在构造方法中,初始化令牌桶的容量和当前令牌数量,并启动令牌补充任务scheduleRefill()。
scheduleRefill()方法使用调度器定期执行令牌补充任务,每秒补充一次令牌。在补充任务中,通过加锁的方式更新令牌数量,确保线程安全。补充的令牌数量为当前令牌数量加上产生速率,但不超过令牌桶的容量。
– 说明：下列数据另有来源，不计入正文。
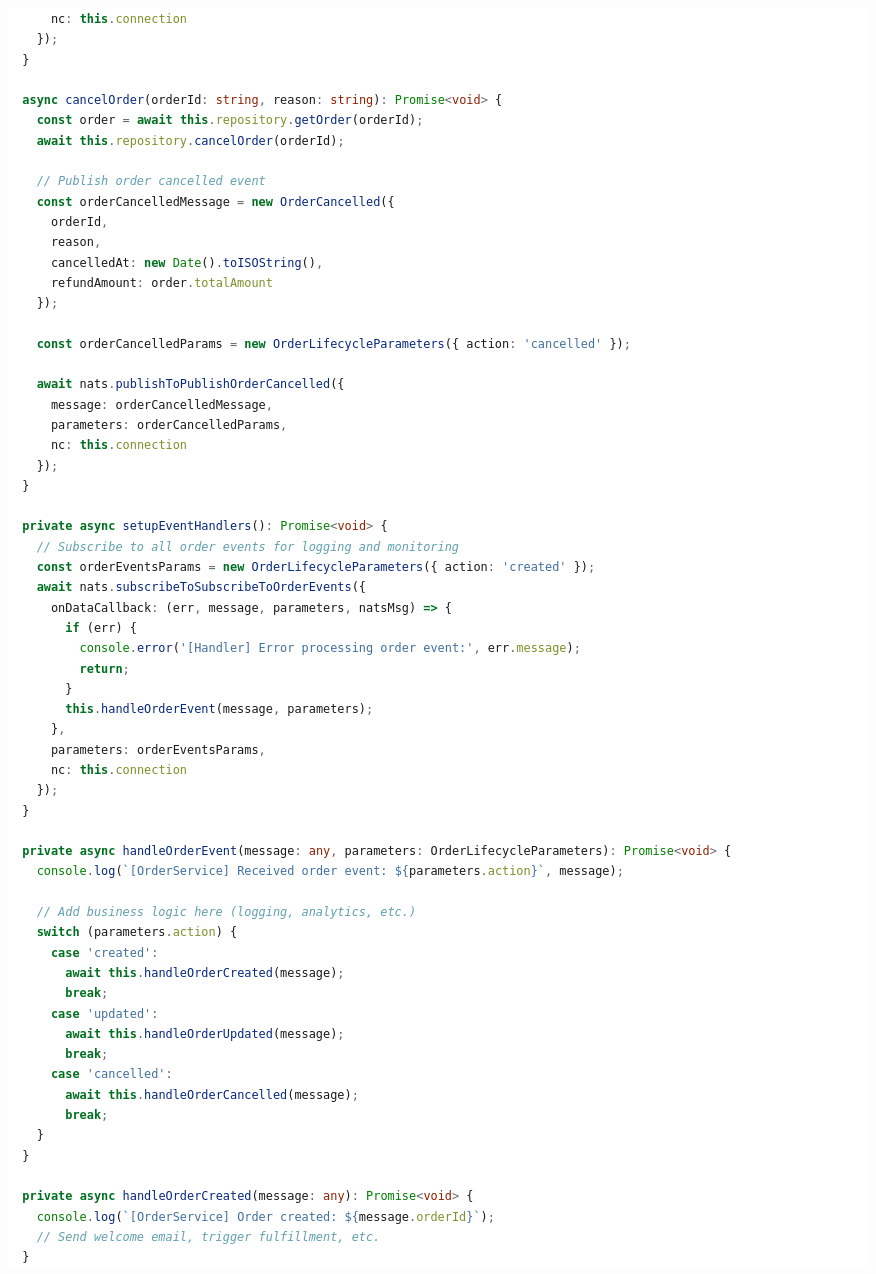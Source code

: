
 ```typescript
      nc: this.connection
    });
  }

  async cancelOrder(orderId: string, reason: string): Promise<void> {
    const order = await this.repository.getOrder(orderId);
    await this.repository.cancelOrder(orderId);

    // Publish order cancelled event
    const orderCancelledMessage = new OrderCancelled({
      orderId,
      reason,
      cancelledAt: new Date().toISOString(),
      refundAmount: order.totalAmount
    });

    const orderCancelledParams = new OrderLifecycleParameters({ action: 'cancelled' });

    await nats.publishToPublishOrderCancelled({
      message: orderCancelledMessage,
      parameters: orderCancelledParams,
      nc: this.connection
    });
  }

  private async setupEventHandlers(): Promise<void> {
    // Subscribe to all order events for logging and monitoring
    const orderEventsParams = new OrderLifecycleParameters({ action: 'created' });
    await nats.subscribeToSubscribeToOrderEvents({
      onDataCallback: (err, message, parameters, natsMsg) => {
        if (err) {
          console.error('[Handler] Error processing order event:', err.message);
          return;
        }
        this.handleOrderEvent(message, parameters);
      },
      parameters: orderEventsParams,
      nc: this.connection
    });
  }

  private async handleOrderEvent(message: any, parameters: OrderLifecycleParameters): Promise<void> {
    console.log(`[OrderService] Received order event: ${parameters.action}`, message);
    
    // Add business logic here (logging, analytics, etc.)
    switch (parameters.action) {
      case 'created':
        await this.handleOrderCreated(message);
        break;
      case 'updated':
        await this.handleOrderUpdated(message);
        break;
      case 'cancelled':
        await this.handleOrderCancelled(message);
        break;
    }
  }

  private async handleOrderCreated(message: any): Promise<void> {
    console.log(`[OrderService] Order created: ${message.orderId}`);
    // Send welcome email, trigger fulfillment, etc.
  }
```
tryAcquire()方法使用synchronized关键字来实现线程安全,在方法中进行以下操作:
1.判断令牌数量是否大于0。
如果令牌数量大于0,表示令牌足够,消耗一个令牌,并返回true表示获取请求成功。
如果令牌数量为0,表示令牌不足,返回false表示无法获取请求。
Guava的RateLimiter限流组件,就是基于令牌桶算法实现的。
适用场景
一般用于保护自身的系统,对调用者进行限流,保护自身的系统不被突发的流量打垮。如果自身的系统实际的处理能力强于配置的流量限制时,可以允许一定程度的流量突发,使得实际的处理速率高于配置的速率,充分利用系统资源。
优劣分析
优势
稳定性高:令牌桶算法可以控制请求的处理速度,可以使系统的负载变得稳定。
精度高:令牌桶算法可以根据实际情况动态调整生成令牌的速率,可以实现较高精度的限流。
弹性好:令牌桶算法可以处理突发流量,可以在短时间内提供更多的处理能力,以处理突发流量。
劣质
实现复杂:相对于固定窗口算法等其他限流算法,令牌桶算法的实现较为复杂。对短时请求难以处理:在短时间内有大量请求到来时,可能会导致令牌桶中的令牌被快速消耗完,从而限流。这种情况下,可以考虑使用漏桶算法。
时间精度要求高:令牌桶算法需要在固定的时间间隔内生成令牌,因此要求时间精度较高,如果系统时间不准确,可能会导致限流效果不理想。
滑动日志算法(比较冷门)
简介
滑动日志限速算法需要记录请求的时间戳,通常使用有序集合来存储,我们可以在单个有序集合中跟踪用户在一个时间段内所有的请求。
原理
滑动日志算法可以用于实现限流功能,即控制系统在单位时间内处理请求的数量,以保护系统免受过载的影响。以下是滑动日志算法用于限流的原理:
1.划分时间窗口:将时间划分为固定的时间窗口,例如每秒、每分钟或每小时等。
2.维护滑动窗口:使用一个滑动窗口来记录每个时间窗口内的请求次数。这个滑动窗口可以是一个固定长度的队列或数组。
3.请求计数:当一个请求到达时,将其计数加一并放入当前时间窗口中。
4.滑动:随着时间的流逝,滑动窗口会根据当前时间窗口的长度,移除最旧的请求计数,并将新的请求计数添加到最新的时间窗口中。
5.限流判断:在每个时间窗口结束时,统计滑动窗口中的请求计数总和,并与预设的阈值进行比较。如果总请求数超过阈值,则触发限流处理。
6.限流处理:一旦触发限流,可以采取不同的处理策略,如拒绝请求、延迟处理、返回错误信息等。具体的限流策略可以根据实际情况进行选择。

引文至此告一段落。